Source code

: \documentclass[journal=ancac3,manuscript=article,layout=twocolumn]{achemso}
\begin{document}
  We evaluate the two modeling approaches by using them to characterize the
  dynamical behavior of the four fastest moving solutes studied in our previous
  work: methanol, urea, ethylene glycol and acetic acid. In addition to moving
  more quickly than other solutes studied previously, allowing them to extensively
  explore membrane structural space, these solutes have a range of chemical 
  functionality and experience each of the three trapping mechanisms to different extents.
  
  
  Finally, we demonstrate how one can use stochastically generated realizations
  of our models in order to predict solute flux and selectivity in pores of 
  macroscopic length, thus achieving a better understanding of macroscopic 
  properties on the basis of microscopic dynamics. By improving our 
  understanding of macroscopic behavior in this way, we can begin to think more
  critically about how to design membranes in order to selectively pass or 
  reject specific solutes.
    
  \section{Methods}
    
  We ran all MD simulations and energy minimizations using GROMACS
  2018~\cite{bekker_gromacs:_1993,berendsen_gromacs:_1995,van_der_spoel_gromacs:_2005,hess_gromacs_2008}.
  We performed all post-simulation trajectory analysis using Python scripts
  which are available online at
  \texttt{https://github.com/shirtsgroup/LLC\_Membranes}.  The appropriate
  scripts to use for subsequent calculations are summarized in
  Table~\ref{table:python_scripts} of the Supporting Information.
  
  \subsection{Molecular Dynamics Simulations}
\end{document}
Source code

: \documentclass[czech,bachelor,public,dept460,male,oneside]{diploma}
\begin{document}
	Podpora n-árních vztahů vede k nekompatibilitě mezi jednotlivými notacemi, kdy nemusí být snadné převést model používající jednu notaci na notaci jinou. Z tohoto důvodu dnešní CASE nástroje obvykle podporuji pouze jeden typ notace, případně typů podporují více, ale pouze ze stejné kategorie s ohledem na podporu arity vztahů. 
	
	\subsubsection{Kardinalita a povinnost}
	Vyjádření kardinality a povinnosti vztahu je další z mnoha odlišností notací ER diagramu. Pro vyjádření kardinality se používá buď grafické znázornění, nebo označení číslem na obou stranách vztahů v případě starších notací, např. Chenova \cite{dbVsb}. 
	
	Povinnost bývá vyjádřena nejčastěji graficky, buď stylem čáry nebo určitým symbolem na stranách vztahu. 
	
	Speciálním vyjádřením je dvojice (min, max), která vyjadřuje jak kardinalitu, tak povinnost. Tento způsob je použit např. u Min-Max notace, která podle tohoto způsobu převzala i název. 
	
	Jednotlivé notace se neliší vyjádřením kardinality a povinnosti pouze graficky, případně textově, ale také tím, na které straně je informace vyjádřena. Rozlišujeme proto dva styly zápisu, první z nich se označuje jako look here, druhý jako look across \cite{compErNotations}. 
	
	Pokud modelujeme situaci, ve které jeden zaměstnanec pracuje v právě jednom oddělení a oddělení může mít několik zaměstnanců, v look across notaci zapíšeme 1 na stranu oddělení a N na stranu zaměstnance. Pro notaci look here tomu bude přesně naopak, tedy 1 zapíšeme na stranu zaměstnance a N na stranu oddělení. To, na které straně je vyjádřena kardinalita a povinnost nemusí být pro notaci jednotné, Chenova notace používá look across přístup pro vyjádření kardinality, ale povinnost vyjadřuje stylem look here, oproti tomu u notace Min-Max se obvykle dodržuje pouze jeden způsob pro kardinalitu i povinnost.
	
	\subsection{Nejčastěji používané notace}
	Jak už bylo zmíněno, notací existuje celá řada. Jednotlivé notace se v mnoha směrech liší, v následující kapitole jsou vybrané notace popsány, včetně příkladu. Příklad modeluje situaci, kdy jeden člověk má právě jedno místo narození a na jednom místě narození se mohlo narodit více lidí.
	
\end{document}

--*--

Write the records out once more. Each line must match.

ANSWER SPACE ▸
Source code

: \documentclass[journal=ancac3,manuscript=article,layout=twocolumn]{achemso}
\begin{document}
  We evaluate the two modeling approaches by using them to characterize the
  dynamical behavior of the four fastest moving solutes studied in our previous
  work: methanol, urea, ethylene glycol and acetic acid. In addition to moving
  more quickly than other solutes studied previously, allowing them to extensively
  explore membrane structural space, these solutes have a range of chemical 
  functionality and experience each of the three trapping mechanisms to different extents.
  
  
  Finally, we demonstrate how one can use stochastically generated realizations
  of our models in order to predict solute flux and selectivity in pores of 
  macroscopic length, thus achieving a better understanding of macroscopic 
  properties on the basis of microscopic dynamics. By improving our 
  understanding of macroscopic behavior in this way, we can begin to think more
  critically about how to design membranes in order to selectively pass or 
  reject specific solutes.
    
  \section{Methods}
    
  We ran all MD simulations and energy minimizations using GROMACS
  2018~\cite{bekker_gromacs:_1993,berendsen_gromacs:_1995,van_der_spoel_gromacs:_2005,hess_gromacs_2008}.
  We performed all post-simulation trajectory analysis using Python scripts
  which are available online at
  \texttt{https://github.com/shirtsgroup/LLC\_Membranes}.  The appropriate
  scripts to use for subsequent calculations are summarized in
  Table~\ref{table:python_scripts} of the Supporting Information.
  
  \subsection{Molecular Dynamics Simulations}
\end{document}
Source code

: \documentclass[czech,bachelor,public,dept460,male,oneside]{diploma}
\begin{document}
	Podpora n-árních vztahů vede k nekompatibilitě mezi jednotlivými notacemi, kdy nemusí být snadné převést model používající jednu notaci na notaci jinou. Z tohoto důvodu dnešní CASE nástroje obvykle podporuji pouze jeden typ notace, případně typů podporují více, ale pouze ze stejné kategorie s ohledem na podporu arity vztahů. 
	
	\subsubsection{Kardinalita a povinnost}
	Vyjádření kardinality a povinnosti vztahu je další z mnoha odlišností notací ER diagramu. Pro vyjádření kardinality se používá buď grafické znázornění, nebo označení číslem na obou stranách vztahů v případě starších notací, např. Chenova \cite{dbVsb}. 
	
	Povinnost bývá vyjádřena nejčastěji graficky, buď stylem čáry nebo určitým symbolem na stranách vztahu. 
	
	Speciálním vyjádřením je dvojice (min, max), která vyjadřuje jak kardinalitu, tak povinnost. Tento způsob je použit např. u Min-Max notace, která podle tohoto způsobu převzala i název. 
	
	Jednotlivé notace se neliší vyjádřením kardinality a povinnosti pouze graficky, případně textově, ale také tím, na které straně je informace vyjádřena. Rozlišujeme proto dva styly zápisu, první z nich se označuje jako look here, druhý jako look across \cite{compErNotations}. 
	
	Pokud modelujeme situaci, ve které jeden zaměstnanec pracuje v právě jednom oddělení a oddělení může mít několik zaměstnanců, v look across notaci zapíšeme 1 na stranu oddělení a N na stranu zaměstnance. Pro notaci look here tomu bude přesně naopak, tedy 1 zapíšeme na stranu zaměstnance a N na stranu oddělení. To, na které straně je vyjádřena kardinalita a povinnost nemusí být pro notaci jednotné, Chenova notace používá look across přístup pro vyjádření kardinality, ale povinnost vyjadřuje stylem look here, oproti tomu u notace Min-Max se obvykle dodržuje pouze jeden způsob pro kardinalitu i povinnost.
	
	\subsection{Nejčastěji používané notace}
	Jak už bylo zmíněno, notací existuje celá řada. Jednotlivé notace se v mnoha směrech liší, v následující kapitole jsou vybrané notace popsány, včetně příkladu. Příklad modeluje situaci, kdy jeden člověk má právě jedno místo narození a na jednom místě narození se mohlo narodit více lidí.
	
\end{document}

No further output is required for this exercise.